What do they mean by "also"??? This is rather confusing. Do the vulnerabilities impact ALL SMA 100 series appliances or ONLY ones with the WAF enabled? Come on, Comms folks!
UPDATE - One of the security researches clarified my WAF question. All SMA 100 appliances are vulnerable, regardless of whether the WAF was enabled or not.
Answers
Hi @Halon5 the SMA 500v is listed twice in my MSW Download Center, one is empty and the other one is filled with the releases.
--Michael@BWC
Hey @BWC ,
Has this been pulled?
@Halon5 something is not well with MSW, it's dead slow (spinning) and every 500v variant (VMware, Hyper-V) is listed twice.
10.2.1.3 and 10.2.0.9 which got released last week are not available anymore, which is irritating because I deployed them all over last week considering the many fixes it included.
--Michael@BWC
SMA 400 upgraded over the weekend to 10.2.0.9 and I see the same update now missing in the downloads
did they pull it ?????
what gives?
Yeah, something's up. The Nov 2021 update with version 10.2.1.3 has been pulled from the downloads section. However, we've already installed it because it showed EIGHT vulnerabilities listed under Resolved Issues in its release notes. Nothing has been posted on SonicWall's vulnerability list though: https://psirt.global.sonicwall.com/vuln-list
I opened a support ticket and asked why it was pulled
will keep you all posted
Here are the release notes from 10.2.1.3:
Hey @TX_IT , That was the concern for me....
response from sonicwall support
We had a note from engineering the build was pulled as some additional changes are needed for security vulnerabilities and they will be reposting the revision shortly (no eta given)
My question back
should I rollback to previous version?
waiting on a reply
Oh boy. 😬
Sonicwall should have notified us of an issue with the update and what we should do.
rollback?
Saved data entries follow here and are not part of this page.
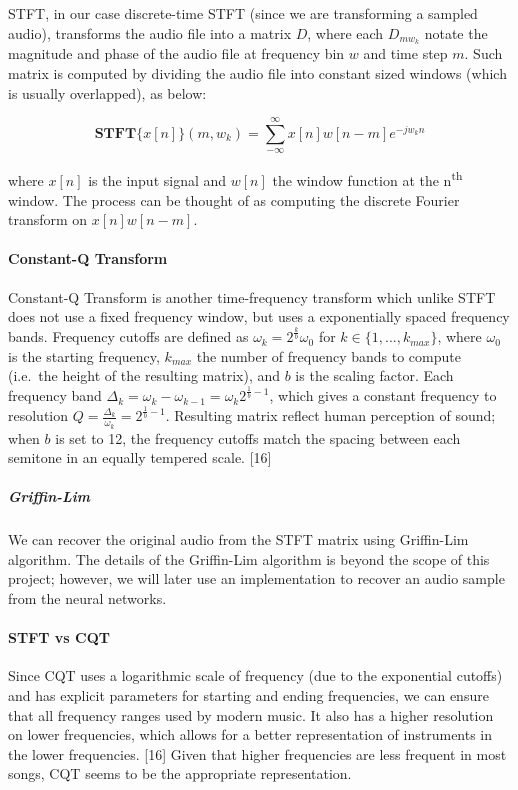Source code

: \documentclass[12pt,a4paper,]{report}
\begin{document}
STFT, in our case discrete-time STFT (since we are transforming a
sampled audio), transforms the audio file into a matrix \(D\), where
each \(D_{mw_{k}}\) notate the magnitude and phase of the audio file at
frequency bin \(w\) and time step \(m\). Such matrix is computed by
dividing the audio file into constant sized windows (which is usually
overlapped), as below:

\begin{equation}
    \mathbf{STFT}\{x[n]\}(m, w_k) = \sum_{-\infty}^{\infty} x[n]w[n - m]e^{-jw_kn}
\end{equation}

where \(x[n]\) is the input signal and \(w[n]\) the window function at
the n\textsuperscript{th} window. The process can be thought of as
computing the discrete Fourier transform on \(x[n]w[n - m]\).

\paragraph{Constant-Q Transform}

Constant-Q Transform is another time-frequency transform which unlike
STFT does not use a fixed frequency window, but uses a exponentially
spaced frequency bands. Frequency cutoffs are defined as
\(\omega_k = 2^{\frac{k}{b}} \omega_0\) for
\(k \in \{ 1, ..., k_{max}\}\), where \(\omega_0\) is the starting
frequency, \(k_{max}\) the number of frequency bands to compute
(i.e.~the height of the resulting matrix), and \(b\) is the scaling
factor. Each frequency band
\(\Delta_k = \omega_k - \omega_{k-1} = \omega_k 2^{\frac{1}{b} - 1}\),
which gives a constant frequency to resolution
\(Q = \frac{\Delta_k}{\omega_k} = 2^{\frac{1}{b} -1}\). Resulting matrix
reflect human perception of sound; when \(b\) is set to 12, the
frequency cutoffs match the spacing between each semitone in an equally
tempered scale. {[}16{]}

\subparagraph{Griffin-Lim}

We can recover the original audio from the STFT matrix using Griffin-Lim
algorithm. The details of the Griffin-Lim algorithm is beyond the scope
of this project; however, we will later use an implementation to recover
an audio sample from the neural networks.

\paragraph{STFT vs CQT}

Since CQT uses a logarithmic scale of frequency (due to the exponential
cutoffs) and has explicit parameters for starting and ending
frequencies, we can ensure that all frequency ranges used by modern
music. It also has a higher resolution on lower frequencies, which
allows for a better representation of instruments in the lower
frequencies. {[}16{]} Given that higher frequencies are less frequent in
most songs, CQT seems to be the appropriate representation.
\end{document}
OK to leave the update installed or something else.....
I lost that warm fuzzy felling.
Or...throw on an allow list of IPs @ the firewall again like we had to do back in January...
well it's been 2hrs and NO reply
I am going to rollback
fingers crossed
good luck everyone.
Charlie
Welp. Still crickets on a patch ETA in the support ticket I also opened up last week. 🤦♂️
last communication from sonicwall
Date: 12/1/2021 9:43:26 PM
Status: Activity
"I didnt see any kind of urgent alert to remove already existing deployments using it so It should be okay, they are going to repost the revision of it soon."
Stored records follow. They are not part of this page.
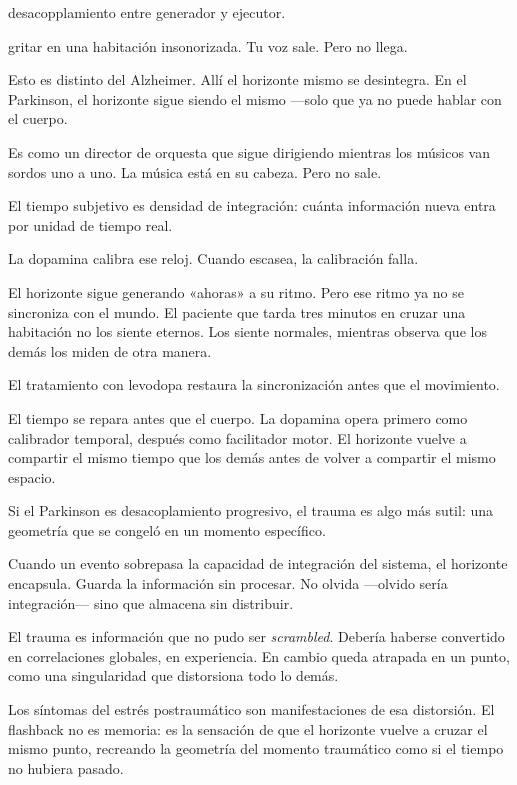 \begin{fisica}
 desacopplamiento entre generador y ejecutor.

 gritar en una habitación insonorizada. Tu voz sale. Pero no llega.
\end{fisica}
Esto es distinto del Alzheimer. Allí el horizonte mismo se desintegra. En el Parkinson, el horizonte sigue siendo el mismo —solo que ya no puede hablar con el cuerpo.

Es como un director de orquesta que sigue dirigiendo mientras los músicos van sordos uno a uno. La música está en su cabeza. Pero no sale.

\noindent El tiempo subjetivo es densidad de integración: cuánta información nueva entra por unidad de tiempo real.

La dopamina calibra ese reloj. Cuando escasea, la calibración falla.

El horizonte sigue generando «ahoras» a su ritmo. Pero ese ritmo ya no se sincroniza con el mundo. El paciente que tarda tres minutos en cruzar una habitación no los siente eternos. Los siente normales, mientras observa que los demás los miden de otra manera.

El tratamiento con levodopa restaura la sincronización antes que el movimiento.

El tiempo se repara antes que el cuerpo. La dopamina opera primero como calibrador temporal, después como facilitador motor. El horizonte vuelve a compartir el mismo tiempo que los demás antes de volver a compartir el mismo espacio.

\noindent Si el Parkinson es desacoplamiento progresivo, el trauma es algo más sutil: una geometría que se congeló en un momento específico.

Cuando un evento sobrepasa la capacidad de integración del sistema, el horizonte encapsula. Guarda la información sin procesar. No olvida —olvido sería integración— sino que almacena sin distribuir.

El trauma es información que no pudo ser \emph{scrambled}. Debería haberse convertido en correlaciones globales, en experiencia. En cambio queda atrapada en un punto, como una singularidad que distorsiona todo lo demás.

Los síntomas del estrés postraumático son manifestaciones de esa distorsión. El flashback no es memoria: es la sensación de que el horizonte vuelve a cruzar el mismo punto, recreando la geometría del momento traumático como si el tiempo no hubiera pasado.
no updates no eta on release, this is exactly why we are moving away from sonicwall
The response I received this morning on our ticket:
"We dont have any engineering update
I think ill have to insist on you giving us a call to discuss if this is urgent for you "
Call me old-school, but I'm a fan of proper punctuation/capitalization in formal communication channels. [sigh]
10.2.0.9-41sv (with the same MD5 checksum) is back, 10.2.1.3 might follow.
--Michael@BWC
NINE vulnerability fixes listed in that one. 😳
This is the new one:
"SMA-3127 Vulnerability: SMA100 multiple management APIs are accessible without login."
Everything is better without login. 🥷 🤦♂️
Because it has the same checksum I would tend to say it was pulled for no reason then.
--Michael@BWC
CVEs now added:
EDIT - but only 8. 🤷♂️
But still no updated 10.2.1.3 update to download...
Product Notification:
"SonicWall has verified and patched vulnerabilities of critical and medium severity (CVSS 5.3-9.8) in SMA 100 series appliances, which include SMA 200, 210, 400, 410 and 500v products. SMA 100 series appliances with WAF enabled are also impacted by the majority of these vulnerabilities."
What do they mean by "also"??? This is rather confusing. Do the vulnerabilities impact ALL SMA 100 series appliances or ONLY ones with the WAF enabled? Come on, Comms folks!
UPDATE - One of the security researches clarified my WAF question. All SMA 100 appliances are vulnerable, regardless of whether the WAF was enabled or not.
10.2.1.3-27sv is finally back up and its hashes match the previously uploaded file, too.